Note: The below makes sense only in the program is scored as characters, not as bytes.

I haven't seen this, though somebody may have posted it somewhere.

I needed to have some long literal ASCII strings in the code so somehow shortening them (as characters, not bytes) would be beneficial. After some experiments I came up with what I call the "Chinese reencoding". I call it that way because ASCII characters mostly seem to be squashed in unicode code points that represent Chinese characters. You take an ASCII string S, encode it in bytes as ASCII, and then decode it in UTF16-BE, like that:

E=S.encode().decode('utf16-be')

The resulting string is half the length. It has to be big endian, as the reverse reencoding may not work - and on most systems the shorter 'utf16' is little endian. You also may need to add a character like space if the original string has odd length, but many times this is OK. Also, for non ASCII characters this does not save length, because they result in too big unicode code points that are represented in the liong form ("\uXXXX")

In you code, use the following:

[E].encode('utf16-be').decode()

in order to get the original longer string, where [E] is the literal shortened string. This costs 29 additional characters, so the original string has to be longer than 58, obviously.

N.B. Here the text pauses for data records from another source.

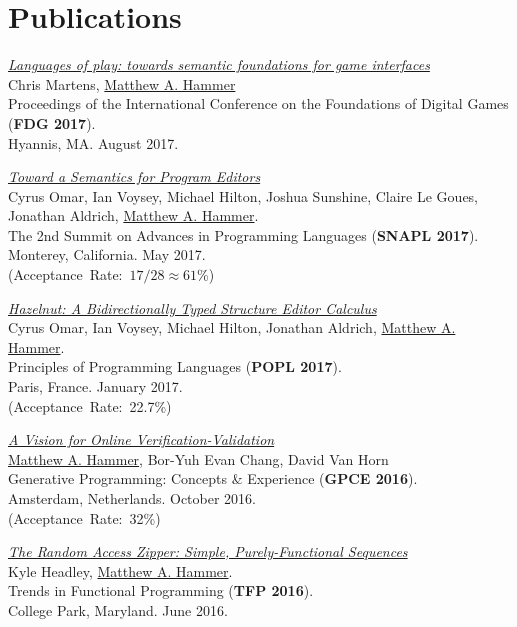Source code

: \documentclass[10pt,letterpaper]{article}
\newcommand{\BeanCounter}[1]{(Acceptance~Rate:~#1\%)}
\renewenvironment{itemize}{
  \begin{list}{}{
    \setlength{\leftmargin}{1.5em}
    \setlength{\itemsep}{0.25em}
    \setlength{\parskip}{0pt}
    \setlength{\parsep}{0.25em}
  }
}{
  \end{list}
}
\begin{document}
\section*{Publications}
\begin{itemize}

\item
\href{https://arxiv.org/abs/1703.05410}
{\textit{Languages of play: towards semantic foundations for game interfaces}}
\\
Chris Martens, \underline{Matthew A. Hammer}
\\
Proceedings of the International Conference on the Foundations of Digital Games (\textbf{FDG 2017}).
\\
Hyannis, MA. August 2017.

\item
\href{http://hazelgrove.org/docs/hazel-vision-tr.pdf}{\textit{Toward a Semantics for Program Editors}}
\\
Cyrus Omar, Ian Voysey, Michael Hilton, Joshua Sunshine, Claire Le Goues, Jonathan Aldrich, \underline{Matthew A. Hammer}.
\\
The 2nd Summit on Advances in Programming Languages (\textbf{SNAPL 2017}).
\\
Monterey, California. May 2017.
\\
\BeanCounter{$17/28 \approx 61$}

\item
\href{https://arxiv.org/abs/1607.04180}{\textit{Hazelnut: A Bidirectionally Typed Structure Editor Calculus}}
\\
Cyrus Omar, Ian Voysey, Michael Hilton, Jonathan Aldrich, \underline{Matthew A. Hammer}.
\\
Principles of Programming Languages (\textbf{POPL 2017}).
\\
Paris, France. January 2017.
\\
\BeanCounter{22.7}

\item
\href{https://arxiv.org/abs/1608.06012}{\textit{A Vision for Online Verification-Validation}}
\\
\underline{Matthew A. Hammer}, Bor-Yuh Evan Chang, David Van Horn
\\
Generative Programming: Concepts \& Experience (\textbf{GPCE 2016}).
\\
Amsterdam, Netherlands. October 2016.
\\
\BeanCounter{32}

\item
\href{https://arxiv.org/abs/1608.06009}{\textit{The Random Access Zipper: Simple, Purely-Functional Sequences}}
\\
Kyle Headley, \underline{Matthew A. Hammer}.
\\
Trends in Functional Programming (\textbf{TFP 2016}).
\\
College Park, Maryland. June 2016. 


\end{itemize}
\end{document}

One example - below is my 12 days of Christmas (it can be shortened additionally, but let's use that as an example):

for i in range(12):print('On the %s day of Christmas\nMy true love sent to me\n%s'%('First Second Third Fourth Fifth Sixth Seventh Eighth Ninth Tenth Eleventh Twelfth'.split()[i],'\n'.join('Twelve Drummers Drumming,+Eleven Pipers Piping,+Ten Lords-a-Leaping,+Nine Ladies Dancing,+Eight Maids-a-Milking,+Seven Swans-a-Swimming,+Six Geese-a-Laying,+Five Gold Rings,+Four Calling Birds,+Three French Hens,+Two Turtle Doves, and+A Partridge in a Pear Tree.\n'.split('+')[11-i:])))

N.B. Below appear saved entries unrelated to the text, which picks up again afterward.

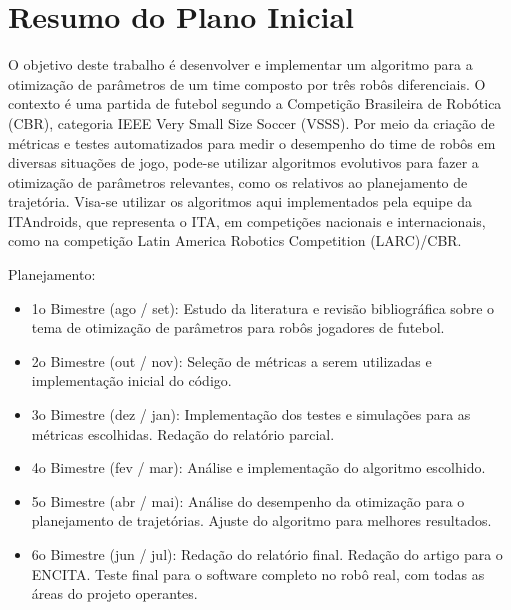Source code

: \documentclass[a4paper,12pt]{article}
\begin{document}




\tableofcontents

\newpage

\section{Resumo do Plano Inicial}
\label{secao:plano_inicial}

O objetivo deste trabalho é desenvolver e implementar um algoritmo para a otimização de parâmetros de um time composto por três robôs diferenciais. O contexto é uma partida de futebol segundo a Competição Brasileira de Robótica (CBR), categoria IEEE Very Small Size Soccer (VSSS). Por meio da criação de métricas e testes automatizados para medir o desempenho do time de robôs em diversas situações de jogo, pode-se utilizar algoritmos evolutivos para fazer a otimização de parâmetros relevantes, como os relativos ao planejamento de trajetória. Visa-se utilizar os algoritmos aqui implementados pela equipe da ITAndroids, que representa o ITA, em competições nacionais e internacionais, como na competição Latin America Robotics Competition (LARC)/CBR.

Planejamento:
\begin{itemize}

\item 1o Bimestre (ago / set): Estudo da literatura e revisão bibliográfica sobre o tema de otimização de parâmetros para robôs jogadores de futebol.

\item 2o Bimestre (out / nov): Seleção de métricas a serem utilizadas e implementação inicial do código.

\item 3o Bimestre (dez / jan): Implementação dos testes e simulações para as métricas escolhidas. Redação do relatório parcial.

\item 4o Bimestre (fev / mar): Análise e implementação do algoritmo escolhido.

\item 5o Bimestre (abr / mai): Análise do desempenho da otimização para o planejamento de trajetórias. Ajuste do algoritmo para melhores resultados.

\item 6o Bimestre (jun / jul): Redação do relatório final. Redação do artigo para o ENCITA. Teste final para o software completo no robô real, com todas as áreas do projeto operantes.

\end{itemize}
\end{document}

It's 477 characters long. Let's apply the "Chinese" trick to the two longer string:

r=lambda s:s.encode('utf-16be').decode();for i in range(12):print('On the %s day of Christmas\nMy true love sent to me\n%s'%(r('䙩牳琠卥捯湤⁔桩牤⁆潵牴栠䙩晴栠卩硴栠卥癥湴栠䕩杨瑨⁎楮瑨⁔敮瑨⁅汥癥湴栠呷敬晴栠').split()[i],'\n'.join(r('呷敬癥⁄牵浭敲猠䑲畭浩湧Ⱛ䕬敶敮⁐楰敲猠偩灩湧Ⱛ呥渠䱯牤猭愭䱥慰楮本⭎楮攠䱡摩敳⁄慮捩湧Ⱛ䕩杨琠䵡楤猭愭䵩汫楮本⭓敶敮⁓睡湳ⵡⵓ睩浭楮本⭓楸⁇敥獥ⵡⵌ慹楮本⭆楶攠䝯汤⁒楮杳Ⱛ䙯畲⁃慬汩湧⁂楲摳Ⱛ周牥攠䙲敮捨⁈敮猬⭔睯⁔畲瑬攠䑯癥猬\u2061湤⭁⁐慲瑲楤来\u2069渠愠健慲⁔牥攮ਠ').split('+')[11-i:])))

That's 362, including the lambda (it happens to be worth it, as it is used twice).

Now, all code is mostly ASCII characters, so you may have already guessed that you can use that with exec. There is higher overhead - 43 chars for "exec(''.encode('utf-16be').decode())" (in addition to the whole compressed program) and you may need to double escape some escaped characters in your literal strings (like '\n' in mine has to become '\n'). As a bonus you can always easily add that one space. The compressed porogram looks like:

exec("景爠椠楮\u2072慮来⠱㈩㩰物湴⠧佮⁴桥‥猠摡礠潦⁃桲楳瑭慳屮䵹⁴牵攠汯癥\u2073敮琠瑯\u206d敜渥猧┨❆楲獴⁓散潮搠周楲搠䙯畲瑨⁆楦瑨⁓楸瑨⁓敶敮瑨⁅楧桴栠乩湴栠呥湴栠䕬敶敮瑨⁔睥汦瑨✮獰汩琨⥛楝Ⱗ屮✮橯楮⠧呷敬癥⁄牵浭敲猠䑲畭浩湧Ⱛ䕬敶敮⁐楰敲猠偩灩湧Ⱛ呥渠䱯牤猭愭䱥慰楮本⭎楮攠䱡摩敳⁄慮捩湧Ⱛ䕩杨琠䵡楤猭愭䵩汫楮本⭓敶敮⁓睡湳ⵡⵓ睩浭楮本⭓楸⁇敥獥ⵡⵌ慹楮本⭆楶攠䝯汤⁒楮杳Ⱛ䙯畲⁃慬汩湧⁂楲摳Ⱛ周牥攠䙲敮捨⁈敮猬⭔睯⁔畲瑬攠䑯癥猬\u2061湤⭁⁐慲瑲楤来\u2069渠愠健慲⁔牥攮屮✮獰汩琨✫✩嬱ㄭ椺崩⤩".encode('utf-16be').decode())

and it's 299 characters long. You can see some high code points can always appear. I have not found a way to eliminate them, as the added handling code is not worth the benefit.

This is a cheap trick, in fact, but it can always be applied on top of your solution when the program is longish and there are no or few non-ASCII characters. Often you can devise a custom encoding that can stuff more than two ASCII chars in an unicode one, but it is specific for the task.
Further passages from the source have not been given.